**Work request**. Without including any pictures, copy every line below exactly.

[Rendered images with source text]
- - -
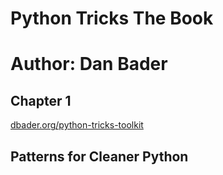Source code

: # Python Tricks The Book
# Author: Dan Bader

## Chapter 1

[dbader.org/python-tricks-toolkit](dbader.org/python-tricks-toolkit)


## Patterns for Cleaner Python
- - -
**Expected output**.
Source code

: # Python Tricks The Book
# Author: Dan Bader

## Chapter 1

[dbader.org/python-tricks-toolkit](dbader.org/python-tricks-toolkit)


## Patterns for Cleaner Python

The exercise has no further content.